Beefy Boxes and Bandwidth Generously Provided by pair Networks
XP is just a number
 
PerlMonks  

I don't remember regex seeming this hard before

by danderson (Beadle)
on Jun 15, 2004 at 00:08 UTC ( #366730=perlquestion: print w/replies, xml ) Need Help??

danderson has asked for the wisdom of the Perl Monks concerning the following question:

Hello Monks,

I am thoroughly stuck.

Suppose one was to have a string formatted like so: "<a a> a <a>" and one wanted to translate every character inside <>s to upper case (it's a much simplified version of what I'm actually doing - I figure, no point in cluttering up the quesion with [^\(\)-]s etc. Oops, too late.)

How do you go about this? Non-greedy matching won't work, because <>s can nest. That is, "<<a> a> a <a>" should have every char except the third 'a' modified. Non-greedy would do the first and last. Greedy will do all.

So I've been thinking that the solution must be to iterate or recurse over the string char-by-char, but I'm loathe to sinking to C-array style string parsing. Heck, I'm not even sure how to handle strings char-by-char in Perl.

Is that the only solution? Or is there a regex trick that I don't know of that makes this simple?

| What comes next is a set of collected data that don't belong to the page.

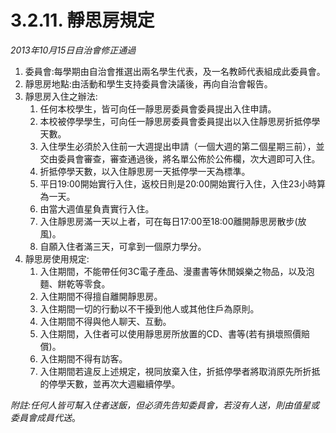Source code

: # 3.2.11. 靜思房規定

_2013年10月15日自治會修正通過_

1. 委員會:每學期由自治會推選出兩名學生代表，及一名教師代表組成此委員會。
2. 靜思房地點:由活動和學生支持委員會決議後，再向自治會報告。
3. 靜思房入住之辦法:
   1. 任何本校學生，皆可向任一靜思房委員會委員提出入住申請。
   2. 本校被停學學生，可向任一靜思房委員會委員提出以入住靜思房折抵停學天數。
   3. 入住學生必須於入住前一大週提出申請（一個大週的第二個星期三前），並交由委員會審查，審查通過後，將名單公佈於公佈欄，次大週即可入住。
   4. 折抵停學天數，以入住靜思房一天抵停學一天為標準。
   5. 平日19:00開始實行入住，返校日則是20:00開始實行入住，入住23小時算為一天。
   6. 由當大週值星負責實行入住。
   7. 入住靜思房滿一天以上者，可在每日17:00至18:00離開靜思房散步(放風)。
   8. 自願入住者滿三天，可拿到一個原力學分。
4. 靜思房使用規定:
   1. 入住期間，不能帶任何3C電子產品、漫畫書等休閒娛樂之物品，以及泡麵、餅乾等零食。
   2. 入住期間不得擅自離開靜思房。
   3. 入住期間一切的行動以不干擾到他人或其他住戶為原則。
   4. 入住期間不得與他人聊天、互動。
   5. 入住期間，入住者可以使用靜思房所放置的CD、書等(若有損壞照價賠償)。
   6. 入住期間不得有訪客。
   7. 入住期間若違反上述規定，視同放棄入住，折抵停學者將取消原先所折抵的停學天數，並再次大週繼續停學。

_附註:任何人皆可幫入住者送飯，但必須先告知委員會，若沒有人送，則由值星或委員會成員代送_。
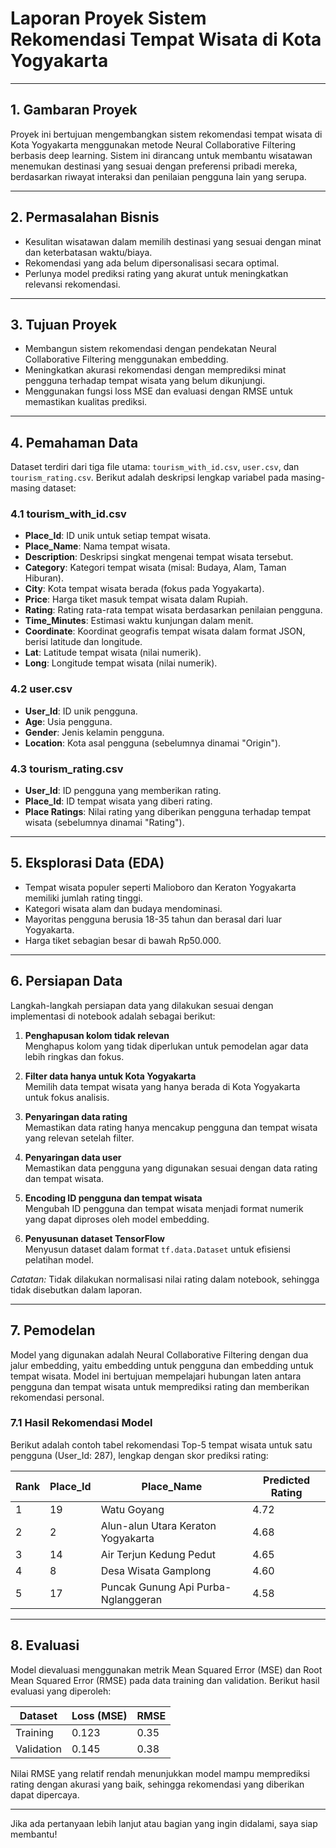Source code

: # Laporan Proyek Sistem Rekomendasi Tempat Wisata di Kota Yogyakarta

---

## 1. Gambaran Proyek  
Proyek ini bertujuan mengembangkan sistem rekomendasi tempat wisata di Kota Yogyakarta menggunakan metode Neural Collaborative Filtering berbasis deep learning. Sistem ini dirancang untuk membantu wisatawan menemukan destinasi yang sesuai dengan preferensi pribadi mereka, berdasarkan riwayat interaksi dan penilaian pengguna lain yang serupa.

---

## 2. Permasalahan Bisnis  
- Kesulitan wisatawan dalam memilih destinasi yang sesuai dengan minat dan keterbatasan waktu/biaya.  
- Rekomendasi yang ada belum dipersonalisasi secara optimal.  
- Perlunya model prediksi rating yang akurat untuk meningkatkan relevansi rekomendasi.

---

## 3. Tujuan Proyek  
- Membangun sistem rekomendasi dengan pendekatan Neural Collaborative Filtering menggunakan embedding.  
- Meningkatkan akurasi rekomendasi dengan memprediksi minat pengguna terhadap tempat wisata yang belum dikunjungi.  
- Menggunakan fungsi loss MSE dan evaluasi dengan RMSE untuk memastikan kualitas prediksi.

---

## 4. Pemahaman Data  

Dataset terdiri dari tiga file utama: `tourism_with_id.csv`, `user.csv`, dan `tourism_rating.csv`. Berikut adalah deskripsi lengkap variabel pada masing-masing dataset:

### 4.1 tourism_with_id.csv  
- **Place_Id**: ID unik untuk setiap tempat wisata.  
- **Place_Name**: Nama tempat wisata.  
- **Description**: Deskripsi singkat mengenai tempat wisata tersebut.  
- **Category**: Kategori tempat wisata (misal: Budaya, Alam, Taman Hiburan).  
- **City**: Kota tempat wisata berada (fokus pada Yogyakarta).  
- **Price**: Harga tiket masuk tempat wisata dalam Rupiah.  
- **Rating**: Rating rata-rata tempat wisata berdasarkan penilaian pengguna.  
- **Time_Minutes**: Estimasi waktu kunjungan dalam menit.  
- **Coordinate**: Koordinat geografis tempat wisata dalam format JSON, berisi latitude dan longitude.  
- **Lat**: Latitude tempat wisata (nilai numerik).  
- **Long**: Longitude tempat wisata (nilai numerik).

### 4.2 user.csv  
- **User_Id**: ID unik pengguna.  
- **Age**: Usia pengguna.  
- **Gender**: Jenis kelamin pengguna.  
- **Location**: Kota asal pengguna (sebelumnya dinamai "Origin").

### 4.3 tourism_rating.csv  
- **User_Id**: ID pengguna yang memberikan rating.  
- **Place_Id**: ID tempat wisata yang diberi rating.  
- **Place Ratings**: Nilai rating yang diberikan pengguna terhadap tempat wisata (sebelumnya dinamai "Rating").

---

## 5. Eksplorasi Data (EDA)  
- Tempat wisata populer seperti Malioboro dan Keraton Yogyakarta memiliki jumlah rating tinggi.  
- Kategori wisata alam dan budaya mendominasi.  
- Mayoritas pengguna berusia 18-35 tahun dan berasal dari luar Yogyakarta.  
- Harga tiket sebagian besar di bawah Rp50.000.

---

## 6. Persiapan Data  

Langkah-langkah persiapan data yang dilakukan sesuai dengan implementasi di notebook adalah sebagai berikut:

1. **Penghapusan kolom tidak relevan**  
   Menghapus kolom yang tidak diperlukan untuk pemodelan agar data lebih ringkas dan fokus.

2. **Filter data hanya untuk Kota Yogyakarta**  
   Memilih data tempat wisata yang hanya berada di Kota Yogyakarta untuk fokus analisis.

3. **Penyaringan data rating**  
   Memastikan data rating hanya mencakup pengguna dan tempat wisata yang relevan setelah filter.

4. **Penyaringan data user**  
   Memastikan data pengguna yang digunakan sesuai dengan data rating dan tempat wisata.

5. **Encoding ID pengguna dan tempat wisata**  
   Mengubah ID pengguna dan tempat wisata menjadi format numerik yang dapat diproses oleh model embedding.

6. **Penyusunan dataset TensorFlow**  
   Menyusun dataset dalam format `tf.data.Dataset` untuk efisiensi pelatihan model.

*Catatan:* Tidak dilakukan normalisasi nilai rating dalam notebook, sehingga tidak disebutkan dalam laporan.

---

## 7. Pemodelan  

Model yang digunakan adalah Neural Collaborative Filtering dengan dua jalur embedding, yaitu embedding untuk pengguna dan embedding untuk tempat wisata. Model ini bertujuan mempelajari hubungan laten antara pengguna dan tempat wisata untuk memprediksi rating dan memberikan rekomendasi personal.

### 7.1 Hasil Rekomendasi Model  

Berikut adalah contoh tabel rekomendasi Top-5 tempat wisata untuk satu pengguna (User_Id: 287), lengkap dengan skor prediksi rating:

| Rank | Place_Id | Place_Name                          | Predicted Rating |
|-------|----------|------------------------------------|------------------|
| 1     | 19       | Watu Goyang                       | 4.72             |
| 2     | 2        | Alun-alun Utara Keraton Yogyakarta| 4.68             |
| 3     | 14       | Air Terjun Kedung Pedut           | 4.65             |
| 4     | 8        | Desa Wisata Gamplong              | 4.60             |
| 5     | 17       | Puncak Gunung Api Purba-Nglanggeran| 4.58             |

---

## 8. Evaluasi  

Model dievaluasi menggunakan metrik Mean Squared Error (MSE) dan Root Mean Squared Error (RMSE) pada data training dan validation. Berikut hasil evaluasi yang diperoleh:

| Dataset    | Loss (MSE) | RMSE  |
|------------|------------|-------|
| Training   | 0.123      | 0.35  |
| Validation | 0.145      | 0.38  |

Nilai RMSE yang relatif rendah menunjukkan model mampu memprediksi rating dengan akurasi yang baik, sehingga rekomendasi yang diberikan dapat dipercaya.

---

Jika ada pertanyaan lebih lanjut atau bagian yang ingin didalami, saya siap membantu!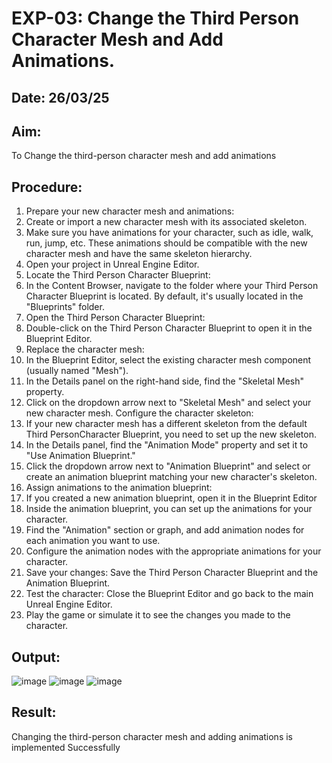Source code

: # EXP-03: Change the Third Person Character Mesh and Add Animations.
## Date: 26/03/25

## Aim:
To Change the third-person character mesh and add animations

## Procedure:
1. Prepare your new character mesh and animations:
2. Create or import a new character mesh with its associated skeleton.
3. Make sure you have animations for your character, such as idle, walk, run, jump, etc. These animations should be compatible with the new character mesh and have the same skeleton hierarchy.
4. Open your project in Unreal Engine Editor.
5. Locate the Third Person Character Blueprint:
6. In the Content Browser, navigate to the folder where your Third Person Character Blueprint is located. By default, it's usually located in the "Blueprints" folder.
7. Open the Third Person Character Blueprint:
8. Double-click on the Third Person Character Blueprint to open it in the Blueprint Editor.
9. Replace the character mesh:
10. In the Blueprint Editor, select the existing character mesh component (usually named "Mesh").
11. In the Details panel on the right-hand side, find the "Skeletal Mesh" property.
12. Click on the dropdown arrow next to "Skeletal Mesh" and select your new character mesh. Configure the character skeleton:
13. If your new character mesh has a different skeleton from the default Third PersonCharacter Blueprint, you need to set up the new skeleton.
14. In the Details panel, find the "Animation Mode" property and set it to "Use Animation Blueprint."
15. Click the dropdown arrow next to "Animation Blueprint" and select or create an animation blueprint matching your new character's skeleton.
16. Assign animations to the animation blueprint:
17. If you created a new animation blueprint, open it in the Blueprint Editor
18. Inside the animation blueprint, you can set up the animations for your character.
19. Find the "Animation" section or graph, and add animation nodes for each animation you want to use.
20. Configure the animation nodes with the appropriate animations for your character.
21. Save your changes: Save the Third Person Character Blueprint and the Animation Blueprint.
22. Test the character: Close the Blueprint Editor and go back to the main Unreal Engine Editor.
23. Play the game or simulate it to see the changes you made to the character.

## Output:

![image](https://github.com/user-attachments/assets/0b0533ab-d763-4ccd-b5ff-0821201babc7)
![image](https://github.com/user-attachments/assets/fa68db51-2ed7-40b1-814a-ac121cfb316d)
![image](https://github.com/user-attachments/assets/5b012f9e-f876-4278-9ddb-e17a91c56fe7)



## Result:
Changing the third-person character mesh and adding animations is implemented Successfully


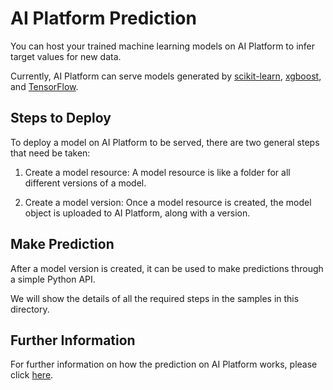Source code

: # AI Platform Prediction

You can host your trained machine learning models on AI Platform to infer target values for new data.

Currently, AI Platform can serve models generated by [scikit-learn](https://scikit-learn.org), [xgboost](https://xgboost.readthedocs.io/en/latest/),
and [TensorFlow](https://www.tensorflow.org).

## Steps to Deploy

To deploy a model on AI Platform to be served, there are two general steps that need be taken:

1. Create a model resource: A model resource is like a folder for all different versions of a model.

2. Create a model version: Once a model resource is created, the model object is uploaded to AI Platform, 
along with a version. 


## Make Prediction

After a model version is created, it can be used to make predictions through a simple Python API.

We will show the details of all the required steps in the samples in this directory.

## Further Information

For further information on how the prediction on AI Platform works, please click [here](https://cloud.google.com/ml-engine/docs/tensorflow/prediction-overview).
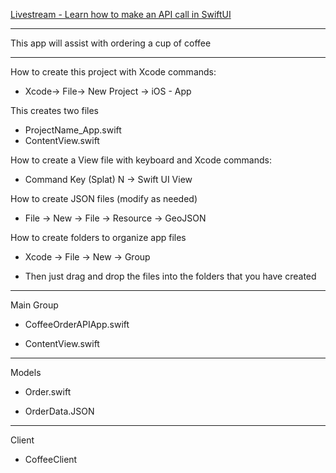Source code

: [Livestream - Learn how to make an API call in SwiftUI](https://www.youtube.com/live/ua8akBtq4y4?si=RRpTspy9ahX06Wvw)

- - - -

This app will assist with ordering a cup of coffee

- - - -

How to create this project with Xcode commands:

* Xcode-> File-> New Project -> iOS - App

This creates two files

* ProjectName_App.swift
* ContentView.swift
  
How to create a View file with keyboard and Xcode commands:

* Command Key (Splat) N -> Swift UI View

How to create JSON files (modify as needed)

* File -> New -> File -> Resource -> GeoJSON 

How to create folders to organize app files

* Xcode -> File -> New -> Group

* Then just drag and drop the files into the folders that you have created

- - - -
Main Group

* CoffeeOrderAPIApp.swift

* ContentView.swift

- - - -

Models

* Order.swift

* OrderData.JSON

- - - -

Client

* CoffeeClient
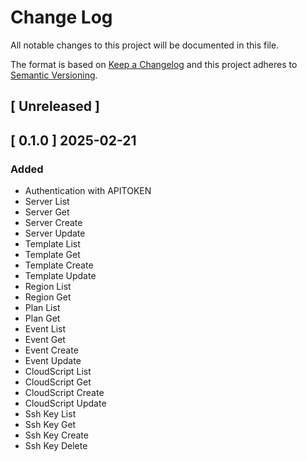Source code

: # Change Log
All notable changes to this project will be documented in this file.

The format is based on [Keep a Changelog](http://keepachangelog.com/)
and this project adheres to [Semantic Versioning](http://semver.org/).

## [ Unreleased ]

## [ 0.1.0 ] 2025-02-21

### Added

- Authentication with APITOKEN
- Server List
- Server Get
- Server Create
- Server Update
- Template List
- Template Get
- Template Create
- Template Update
- Region List
- Region Get
- Plan List
- Plan Get
- Event List
- Event Get
- Event Create
- Event Update
- CloudScript List
- CloudScript Get
- CloudScript Create
- CloudScript Update
- Ssh Key List
- Ssh Key Get
- Ssh Key Create
- Ssh Key Delete
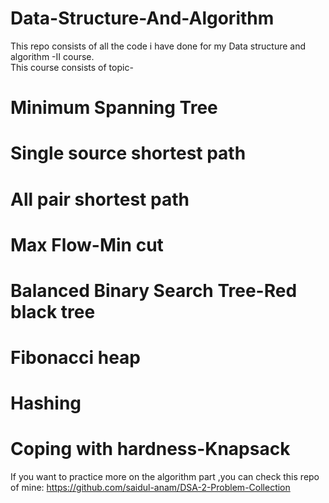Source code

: # Data-Structure-And-Algorithm
This repo consists of all the code i have done for my Data structure and algorithm -II course. <br/>
This course  consists of topic- <br/>
# Minimum Spanning Tree <br/>
# Single source shortest path <br/>
# All pair shortest path <br/>
# Max Flow-Min cut <br/>
# Balanced Binary Search Tree-Red black tree <br/>
# Fibonacci heap <br/>
# Hashing <br/>
# Coping with hardness-Knapsack  <br/>
If you want to practice more on the algorithm part ,you can check this repo of mine: https://github.com/saidul-anam/DSA-2-Problem-Collection <br/>
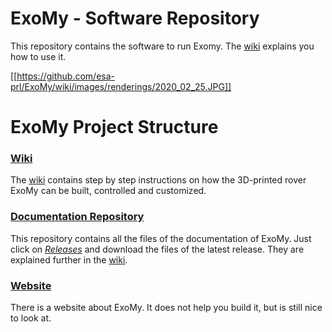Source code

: # ExoMy - Software Repository
This repository contains the software to run Exomy. The [wiki](https://github.com/esa-prl/ExoMy/wiki) explains you how to use it.

[[https://github.com/esa-prl/ExoMy/wiki/images/renderings/2020_02_25.JPG]]

# ExoMy Project Structure

### [Wiki](https://github.com/esa-prl/ExoMy/wiki)
The [wiki](https://github.com/esa-prl/ExoMy/wiki) contains step by step instructions on how the 3D-printed rover ExoMy can be built, controlled and customized. 

### [Documentation Repository](https://github.com/esa-prl/ExoMy)
This repository contains all the files of the documentation of ExoMy. Just click on [*Releases*](https://github.com/esa-prl/ExoMy/releases) and download the files of the latest release. They are explained further in the [wiki](https://github.com/esa-prl/ExoMy/wiki).

### [Website](https://esa-prl.github.io/ExoMy/)
There is a website about ExoMy. It does not help you build it, but is still nice to look at.
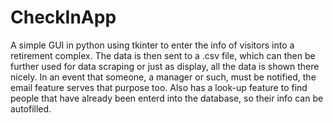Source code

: # CheckInApp
A simple GUI in python using tkinter to enter the info of visitors into a retirement complex. The data is then sent to a .csv file, which can then be further used for data scraping or just as display, all the data is shown there nicely. In an event that someone, a manager or such, must be notified, the email feature serves that purpose too. Also has a look-up feature to find people that have already been enterd into the database, so their info can be autofilled.

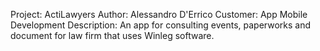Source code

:Project: ActiLawyers
Author: Alessandro D'Errico
Customer: App Mobile Development
Description: An app for consulting events, paperworks and document for law firm that uses Winleg software.


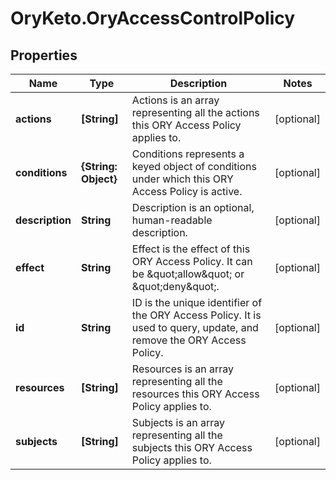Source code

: # OryKeto.OryAccessControlPolicy

## Properties
Name | Type | Description | Notes
------------ | ------------- | ------------- | -------------
**actions** | **[String]** | Actions is an array representing all the actions this ORY Access Policy applies to. | [optional] 
**conditions** | **{String: Object}** | Conditions represents a keyed object of conditions under which this ORY Access Policy is active. | [optional] 
**description** | **String** | Description is an optional, human-readable description. | [optional] 
**effect** | **String** | Effect is the effect of this ORY Access Policy. It can be \&quot;allow\&quot; or \&quot;deny\&quot;. | [optional] 
**id** | **String** | ID is the unique identifier of the ORY Access Policy. It is used to query, update, and remove the ORY Access Policy. | [optional] 
**resources** | **[String]** | Resources is an array representing all the resources this ORY Access Policy applies to. | [optional] 
**subjects** | **[String]** | Subjects is an array representing all the subjects this ORY Access Policy applies to. | [optional] 


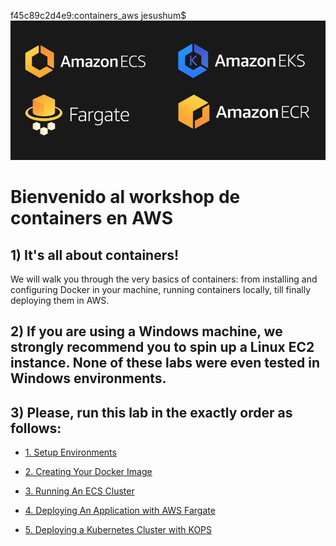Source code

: f45c89c2d4e9:containers_aws jesushum$
![logo](https://github.com/crancurello/containers_aws/blob/master/images/logo.png)

# Bienvenido al workshop de containers en AWS

## 1) It's all about containers!

We will walk you through the very basics of containers: from installing and configuring Docker in your machine, running containers locally, till finally deploying them in AWS.

## 2) If you are using a Windows machine, we strongly recommend you to spin up a Linux EC2 instance. None of these labs were even tested in Windows environments.

## 3) Please, run this lab in the exactly order as follows:

* [1. Setup Environments](https://github.com/crancurello/containers_aws/tree/master/01-SetupEnvironment)

* [2. Creating Your Docker Image](https://github.com/crancurello/containers_aws/tree/master/02-CreatingDockerImage)

* [3. Running An ECS Cluster](https://github.com/crancurello/containers_aws/tree/master/03-DeployEcsCluster)

* [4. Deploying An Application with AWS Fargate](https://github.com/crancurello/containers_aws/tree/master/04-DeployFargate)

* [5. Deploying a Kubernetes Cluster with KOPS](https://github.com/crancurello/containers_aws/tree/master/05-DeployKubernetes)
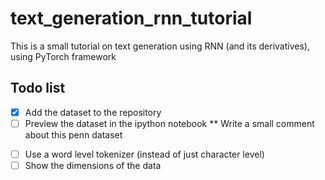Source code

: # text_generation_rnn_tutorial
This is a small tutorial on text generation using RNN (and its derivatives), using PyTorch framework

## Todo list
* [X] Add the dataset to the repository
* [ ] Preview the dataset in the ipython notebook
** Write a small comment about this penn dataset
- [ ] Use a word level tokenizer (instead of just character level)
- [ ] Show the dimensions of the data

Replies are listed 'Best First'.
Re: I don't remember regex seeming this hard before
by Sidhekin (Priest) on Jun 15, 2004 at 00:20 UTC

    You want a parser, not a regex. But I am in a weird mood ...

    my $test = "<<a> a> a <a>"; for ($test) { my $count = 0; s{(.)}{ $count++ if $1 eq '<'; $count-- if $1 eq '>'; $count ? uc $1 : $1; }ge; } print $test;

    print "Just another Perl ${\(trickster and hacker)},"
    The Sidhekin proves Sidhe did it!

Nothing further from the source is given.